Labour feeding 'junk food' to press

"JUNK FOOD" was fed to newspapers about Tony Blair's next reshuffle in an attempt to stop businessmen being put off from taking on ministerial roles in the Blair government, Whitehall sources said last night.

A fresh spate of reshuffle stories that the Paymaster-General, Geoffrey Robinson, was to be moved from the Treasury to become the transport minister were dismissed as the "junk food of political journalism" by the Prime Minister's official spokesman.

"Only one person knows when and if there will be a reshuffle, with a small number of people to whom he may or may not have indicated his thoughts. They do not include anyone who spoke to the press. All reshuffle stories are crap," the spokesman, said.

However, there was a strong belief around Whitehall yesterday that the reshuffle stories were Treasury-inspired to prepare public opinion to avoid a move by Mr Robinson being interpreted as punishment for using a perfectly legal tax shelter. Some ministers fear that other businessmen would not wish to face similar criticism for routine business manoeuvres within the law. "I have heard businessmen saying if this is what you get, then it's not worth it," a ministerial source said.

There is concern within Whitehall at the way that Mr Robinson has been hounded since it was disclosed he had a pounds 12m offshore trust in Guernsey. As a close friend of the Prime Minister and a Treasury minister, Mr Robinson has been a prime target for Tory sniping, but he was the second minister with a background in big business to come under fire.

Lord Simon, the trade minister in the Lords, the former chief executive of BP, was forced to sell his oil shares in the company over an alleged conflict of interests between his shareholdings and his job, after weeks of attacks over a blind trust, although he had done nothing illegal.

The preparation this weekend for a move by Mr Robinson was seen as an attempt to soften the blow when he is switched to another ministry - a move predicted by The Independent.

Whether he will be moved to John Prescott's "super ministry" to replace transport minister Gavin Strang remains an open question. Mr Robinson's private finance initiative (PFI) tasks would fit in better with the Department of Trade and Industry than Mr Prescott's Department of the Environment, Transport and the Regions, although there was speculation that it would be doubly embarrassing to have Mr Robinson - believed to have been on the board of some Maxwell companies - at the DTI when it published its report on the Maxwell empire.

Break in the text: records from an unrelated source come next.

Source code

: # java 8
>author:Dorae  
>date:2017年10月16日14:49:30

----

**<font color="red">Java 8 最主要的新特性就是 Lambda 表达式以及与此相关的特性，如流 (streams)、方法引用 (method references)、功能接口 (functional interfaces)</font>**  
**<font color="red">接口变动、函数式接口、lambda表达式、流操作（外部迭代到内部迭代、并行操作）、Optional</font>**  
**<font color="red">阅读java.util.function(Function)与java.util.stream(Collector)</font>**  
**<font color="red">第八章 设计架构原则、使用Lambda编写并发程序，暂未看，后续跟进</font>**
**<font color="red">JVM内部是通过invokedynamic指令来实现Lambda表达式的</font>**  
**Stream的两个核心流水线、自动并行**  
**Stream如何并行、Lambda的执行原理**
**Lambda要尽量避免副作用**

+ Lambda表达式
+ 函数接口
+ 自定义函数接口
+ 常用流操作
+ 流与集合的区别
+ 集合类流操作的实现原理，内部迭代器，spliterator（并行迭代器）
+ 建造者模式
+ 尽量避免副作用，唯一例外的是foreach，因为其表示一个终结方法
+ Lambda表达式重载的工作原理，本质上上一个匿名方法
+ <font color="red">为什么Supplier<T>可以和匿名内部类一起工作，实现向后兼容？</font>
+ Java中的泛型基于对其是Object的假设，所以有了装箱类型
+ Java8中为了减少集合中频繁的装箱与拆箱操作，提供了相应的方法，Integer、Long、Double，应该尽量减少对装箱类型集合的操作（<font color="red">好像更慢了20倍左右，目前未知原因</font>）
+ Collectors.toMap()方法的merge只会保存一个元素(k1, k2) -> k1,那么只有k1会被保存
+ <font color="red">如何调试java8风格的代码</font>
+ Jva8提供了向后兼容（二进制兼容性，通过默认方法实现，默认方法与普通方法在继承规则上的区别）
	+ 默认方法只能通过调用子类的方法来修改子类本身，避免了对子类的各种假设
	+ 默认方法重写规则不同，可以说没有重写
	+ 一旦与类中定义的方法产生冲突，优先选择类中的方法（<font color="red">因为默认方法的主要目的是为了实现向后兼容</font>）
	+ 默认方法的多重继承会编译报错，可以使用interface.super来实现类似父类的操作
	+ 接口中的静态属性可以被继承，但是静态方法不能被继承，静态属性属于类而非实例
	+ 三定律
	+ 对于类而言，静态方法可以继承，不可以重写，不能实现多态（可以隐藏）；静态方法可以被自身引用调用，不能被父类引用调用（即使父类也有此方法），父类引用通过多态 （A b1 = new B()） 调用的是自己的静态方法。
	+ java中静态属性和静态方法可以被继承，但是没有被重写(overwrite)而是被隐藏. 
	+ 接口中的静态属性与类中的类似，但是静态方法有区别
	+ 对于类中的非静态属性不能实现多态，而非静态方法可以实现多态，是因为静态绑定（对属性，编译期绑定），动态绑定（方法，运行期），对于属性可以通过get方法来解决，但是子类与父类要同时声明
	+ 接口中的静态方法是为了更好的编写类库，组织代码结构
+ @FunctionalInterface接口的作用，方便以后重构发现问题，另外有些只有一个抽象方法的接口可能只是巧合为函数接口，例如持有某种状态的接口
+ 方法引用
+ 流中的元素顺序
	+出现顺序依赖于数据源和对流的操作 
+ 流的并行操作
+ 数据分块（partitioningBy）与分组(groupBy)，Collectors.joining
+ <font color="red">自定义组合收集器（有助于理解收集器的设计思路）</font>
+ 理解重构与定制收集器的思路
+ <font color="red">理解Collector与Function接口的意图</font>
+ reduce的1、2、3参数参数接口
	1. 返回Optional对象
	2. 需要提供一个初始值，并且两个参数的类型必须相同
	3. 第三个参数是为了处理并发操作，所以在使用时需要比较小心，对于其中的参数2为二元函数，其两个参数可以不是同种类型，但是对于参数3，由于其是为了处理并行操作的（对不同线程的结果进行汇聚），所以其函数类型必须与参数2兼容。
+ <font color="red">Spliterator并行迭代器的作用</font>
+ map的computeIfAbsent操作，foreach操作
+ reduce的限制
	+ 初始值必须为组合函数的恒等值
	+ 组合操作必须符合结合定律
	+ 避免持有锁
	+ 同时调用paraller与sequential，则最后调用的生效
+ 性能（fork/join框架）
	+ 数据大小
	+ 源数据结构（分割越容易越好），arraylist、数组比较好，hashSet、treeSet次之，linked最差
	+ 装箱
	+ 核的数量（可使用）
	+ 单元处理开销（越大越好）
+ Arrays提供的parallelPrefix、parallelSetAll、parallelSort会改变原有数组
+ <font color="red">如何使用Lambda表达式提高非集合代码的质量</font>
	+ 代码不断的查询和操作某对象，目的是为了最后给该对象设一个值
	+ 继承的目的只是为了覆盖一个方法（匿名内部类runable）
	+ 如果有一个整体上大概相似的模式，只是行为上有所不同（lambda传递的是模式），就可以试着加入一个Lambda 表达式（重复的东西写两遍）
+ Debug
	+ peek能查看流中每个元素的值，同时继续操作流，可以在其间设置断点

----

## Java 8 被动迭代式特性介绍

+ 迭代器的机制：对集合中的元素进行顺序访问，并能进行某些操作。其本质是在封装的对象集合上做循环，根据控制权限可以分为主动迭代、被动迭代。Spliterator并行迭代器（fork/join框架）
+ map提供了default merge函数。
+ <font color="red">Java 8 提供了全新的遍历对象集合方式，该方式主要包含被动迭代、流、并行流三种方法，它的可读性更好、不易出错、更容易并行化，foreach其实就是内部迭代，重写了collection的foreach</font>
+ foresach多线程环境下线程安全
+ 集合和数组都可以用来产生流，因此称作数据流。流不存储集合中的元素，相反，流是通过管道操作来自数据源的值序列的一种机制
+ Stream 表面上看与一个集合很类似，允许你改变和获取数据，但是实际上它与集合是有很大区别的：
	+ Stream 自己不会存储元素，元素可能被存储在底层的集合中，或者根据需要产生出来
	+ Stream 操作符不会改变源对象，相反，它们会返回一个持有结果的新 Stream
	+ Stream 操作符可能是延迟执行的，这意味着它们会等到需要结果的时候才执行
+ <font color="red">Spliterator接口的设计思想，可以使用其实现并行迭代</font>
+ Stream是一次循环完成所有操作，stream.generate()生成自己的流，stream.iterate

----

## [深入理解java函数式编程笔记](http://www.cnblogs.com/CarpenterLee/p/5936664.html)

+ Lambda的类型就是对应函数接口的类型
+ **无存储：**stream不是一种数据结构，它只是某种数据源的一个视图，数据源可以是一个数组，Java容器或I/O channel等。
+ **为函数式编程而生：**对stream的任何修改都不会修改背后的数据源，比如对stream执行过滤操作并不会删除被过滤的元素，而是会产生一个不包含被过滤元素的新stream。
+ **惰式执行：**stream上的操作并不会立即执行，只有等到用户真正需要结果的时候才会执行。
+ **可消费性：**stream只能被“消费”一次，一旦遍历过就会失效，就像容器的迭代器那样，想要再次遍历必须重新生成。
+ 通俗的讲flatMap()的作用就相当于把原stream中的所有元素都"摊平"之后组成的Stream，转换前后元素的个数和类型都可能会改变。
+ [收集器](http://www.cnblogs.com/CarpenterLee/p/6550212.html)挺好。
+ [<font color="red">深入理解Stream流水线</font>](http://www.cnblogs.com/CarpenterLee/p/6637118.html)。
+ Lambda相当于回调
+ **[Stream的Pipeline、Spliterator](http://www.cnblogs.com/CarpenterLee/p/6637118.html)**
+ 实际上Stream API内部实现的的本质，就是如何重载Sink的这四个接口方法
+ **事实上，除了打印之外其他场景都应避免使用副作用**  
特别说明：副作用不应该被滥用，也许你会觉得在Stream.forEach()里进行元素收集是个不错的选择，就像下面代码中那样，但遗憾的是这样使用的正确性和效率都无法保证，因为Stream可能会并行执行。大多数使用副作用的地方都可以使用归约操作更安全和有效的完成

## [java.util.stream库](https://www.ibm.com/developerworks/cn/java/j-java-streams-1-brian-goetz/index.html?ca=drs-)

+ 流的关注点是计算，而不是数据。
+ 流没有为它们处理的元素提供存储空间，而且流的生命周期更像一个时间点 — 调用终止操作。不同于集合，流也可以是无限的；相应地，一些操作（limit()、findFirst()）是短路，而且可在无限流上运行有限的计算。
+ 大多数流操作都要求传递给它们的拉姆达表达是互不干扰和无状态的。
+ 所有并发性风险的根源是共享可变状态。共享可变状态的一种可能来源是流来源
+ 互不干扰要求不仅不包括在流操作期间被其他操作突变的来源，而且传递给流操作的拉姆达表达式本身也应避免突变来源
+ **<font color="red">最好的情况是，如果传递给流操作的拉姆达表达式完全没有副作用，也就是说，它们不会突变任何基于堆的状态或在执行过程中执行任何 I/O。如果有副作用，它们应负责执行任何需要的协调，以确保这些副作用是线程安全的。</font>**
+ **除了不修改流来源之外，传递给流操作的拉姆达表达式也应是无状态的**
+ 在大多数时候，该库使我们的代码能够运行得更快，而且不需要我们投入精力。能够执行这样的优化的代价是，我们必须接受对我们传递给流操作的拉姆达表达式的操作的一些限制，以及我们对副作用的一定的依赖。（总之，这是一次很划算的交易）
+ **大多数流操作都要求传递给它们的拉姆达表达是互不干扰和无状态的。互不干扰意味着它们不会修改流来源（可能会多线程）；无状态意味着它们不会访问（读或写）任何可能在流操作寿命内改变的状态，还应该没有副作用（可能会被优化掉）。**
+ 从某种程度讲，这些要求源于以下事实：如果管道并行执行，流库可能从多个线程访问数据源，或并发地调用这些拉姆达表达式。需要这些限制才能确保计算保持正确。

The lower ranks are gearing up for a big reshuffle, largely involving a round of musical chairs rather than sackings. Those on the move after the first year in office could include Alan Milburn, the health minister, Stephen Byers, schools minister, and Helen Liddell, economic secretary to the Treasury. They are playing down as "too soon" suggestions they will be promoted into the Cabinet to replace David Clark, minister for public office, or Mr Strang. "Peter Mandelson will be the first in," said one minister.